- Assignment:
Within the records below, find each line with the word "next" and copy it out.

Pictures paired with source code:

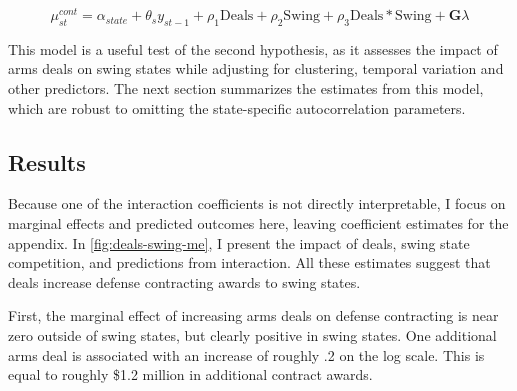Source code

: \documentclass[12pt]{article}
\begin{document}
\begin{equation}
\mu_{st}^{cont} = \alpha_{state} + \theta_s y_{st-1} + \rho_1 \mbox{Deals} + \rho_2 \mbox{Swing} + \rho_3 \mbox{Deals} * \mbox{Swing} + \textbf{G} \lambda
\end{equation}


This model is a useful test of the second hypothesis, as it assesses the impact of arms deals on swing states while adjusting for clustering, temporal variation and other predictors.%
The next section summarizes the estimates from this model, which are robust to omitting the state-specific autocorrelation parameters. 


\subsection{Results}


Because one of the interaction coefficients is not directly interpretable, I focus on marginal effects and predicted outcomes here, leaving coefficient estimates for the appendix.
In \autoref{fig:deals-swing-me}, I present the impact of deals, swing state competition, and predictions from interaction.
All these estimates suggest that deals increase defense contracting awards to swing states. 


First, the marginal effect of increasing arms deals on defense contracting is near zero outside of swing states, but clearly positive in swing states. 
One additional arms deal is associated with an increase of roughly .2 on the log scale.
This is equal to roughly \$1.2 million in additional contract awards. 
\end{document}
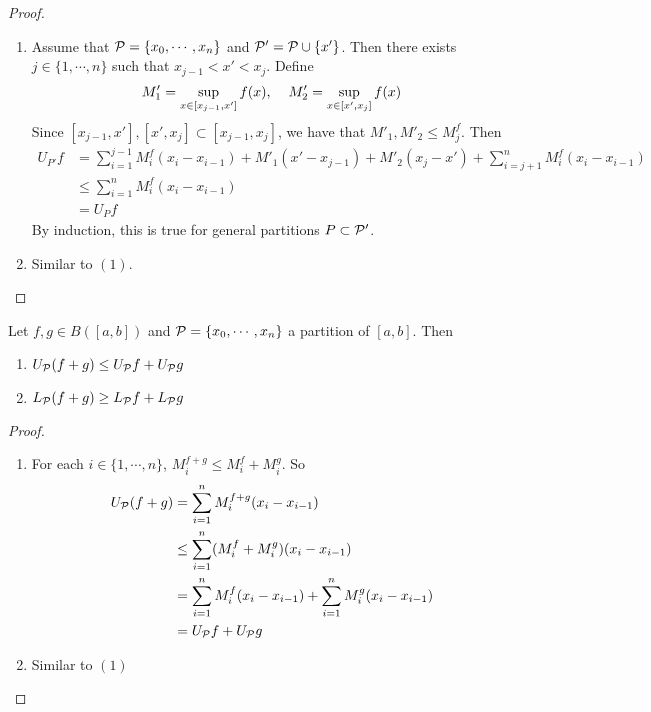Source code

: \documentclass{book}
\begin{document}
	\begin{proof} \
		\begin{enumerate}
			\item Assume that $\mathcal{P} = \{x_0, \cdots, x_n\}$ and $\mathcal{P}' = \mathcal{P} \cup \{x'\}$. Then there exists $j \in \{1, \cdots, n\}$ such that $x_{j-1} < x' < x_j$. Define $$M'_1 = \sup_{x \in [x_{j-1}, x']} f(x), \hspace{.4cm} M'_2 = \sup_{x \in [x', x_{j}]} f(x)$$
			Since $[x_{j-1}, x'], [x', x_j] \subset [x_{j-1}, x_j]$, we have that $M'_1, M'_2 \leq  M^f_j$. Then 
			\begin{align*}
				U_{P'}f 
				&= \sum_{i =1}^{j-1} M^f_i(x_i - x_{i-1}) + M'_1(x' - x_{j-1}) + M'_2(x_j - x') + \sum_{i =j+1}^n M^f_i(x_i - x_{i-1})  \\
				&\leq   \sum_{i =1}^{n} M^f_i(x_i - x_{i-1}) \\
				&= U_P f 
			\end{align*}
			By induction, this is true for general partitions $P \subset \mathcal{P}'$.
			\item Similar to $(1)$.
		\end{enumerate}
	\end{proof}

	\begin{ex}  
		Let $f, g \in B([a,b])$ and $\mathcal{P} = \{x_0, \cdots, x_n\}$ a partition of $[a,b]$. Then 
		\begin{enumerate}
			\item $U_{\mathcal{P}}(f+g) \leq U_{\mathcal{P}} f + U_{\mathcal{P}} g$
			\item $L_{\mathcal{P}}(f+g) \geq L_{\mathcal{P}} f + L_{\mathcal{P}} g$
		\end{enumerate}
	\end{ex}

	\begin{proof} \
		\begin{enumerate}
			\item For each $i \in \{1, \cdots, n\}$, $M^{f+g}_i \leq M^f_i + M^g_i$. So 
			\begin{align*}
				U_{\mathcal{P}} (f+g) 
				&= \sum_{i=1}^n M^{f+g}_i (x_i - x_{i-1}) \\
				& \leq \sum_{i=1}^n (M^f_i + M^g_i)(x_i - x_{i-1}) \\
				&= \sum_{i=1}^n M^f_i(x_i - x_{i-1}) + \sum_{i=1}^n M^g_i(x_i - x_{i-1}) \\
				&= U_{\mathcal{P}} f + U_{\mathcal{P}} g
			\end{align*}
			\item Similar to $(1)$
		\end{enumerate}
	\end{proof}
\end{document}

---

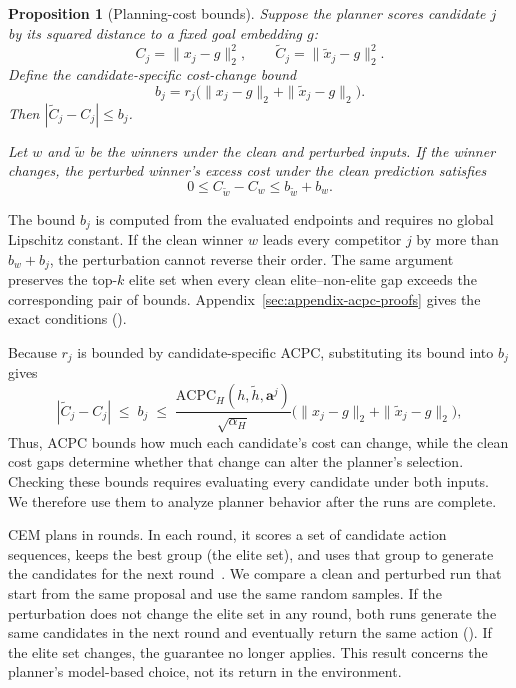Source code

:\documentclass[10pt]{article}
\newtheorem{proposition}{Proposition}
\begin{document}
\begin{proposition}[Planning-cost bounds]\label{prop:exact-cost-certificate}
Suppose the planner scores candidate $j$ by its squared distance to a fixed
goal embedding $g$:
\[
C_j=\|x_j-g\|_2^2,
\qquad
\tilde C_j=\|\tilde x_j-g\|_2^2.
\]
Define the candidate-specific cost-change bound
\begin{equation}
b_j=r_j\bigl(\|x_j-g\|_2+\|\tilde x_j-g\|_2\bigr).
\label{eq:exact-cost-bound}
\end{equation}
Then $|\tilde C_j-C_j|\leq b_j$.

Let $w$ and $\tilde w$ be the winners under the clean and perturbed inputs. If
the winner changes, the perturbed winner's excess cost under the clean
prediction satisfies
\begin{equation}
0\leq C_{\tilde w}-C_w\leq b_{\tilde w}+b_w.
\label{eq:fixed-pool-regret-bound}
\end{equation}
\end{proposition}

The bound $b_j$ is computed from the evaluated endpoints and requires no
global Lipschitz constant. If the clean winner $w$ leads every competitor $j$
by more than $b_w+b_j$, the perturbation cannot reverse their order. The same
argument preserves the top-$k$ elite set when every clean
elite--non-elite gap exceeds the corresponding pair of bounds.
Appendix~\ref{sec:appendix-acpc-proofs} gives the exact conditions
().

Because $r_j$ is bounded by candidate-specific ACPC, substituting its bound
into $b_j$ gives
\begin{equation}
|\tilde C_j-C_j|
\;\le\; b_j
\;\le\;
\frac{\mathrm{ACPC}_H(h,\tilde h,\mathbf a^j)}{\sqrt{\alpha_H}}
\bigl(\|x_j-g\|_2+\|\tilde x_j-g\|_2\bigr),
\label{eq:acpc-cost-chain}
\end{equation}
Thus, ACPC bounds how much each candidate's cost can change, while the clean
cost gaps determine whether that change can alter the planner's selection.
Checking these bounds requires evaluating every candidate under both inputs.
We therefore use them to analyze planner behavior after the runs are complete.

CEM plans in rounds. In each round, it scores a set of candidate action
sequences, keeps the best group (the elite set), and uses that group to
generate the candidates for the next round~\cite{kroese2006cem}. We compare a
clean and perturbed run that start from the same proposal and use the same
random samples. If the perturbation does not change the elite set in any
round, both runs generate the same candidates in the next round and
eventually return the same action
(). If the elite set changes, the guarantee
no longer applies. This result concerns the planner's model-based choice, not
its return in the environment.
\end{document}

- Answer section:
The next section summarizes the estimates from this model, which are robust to omitting the state-specific autocorrelation parameters. 
generate the candidates for the next round~\cite{kroese2006cem}. We compare a
round, both runs generate the same candidates in the next round and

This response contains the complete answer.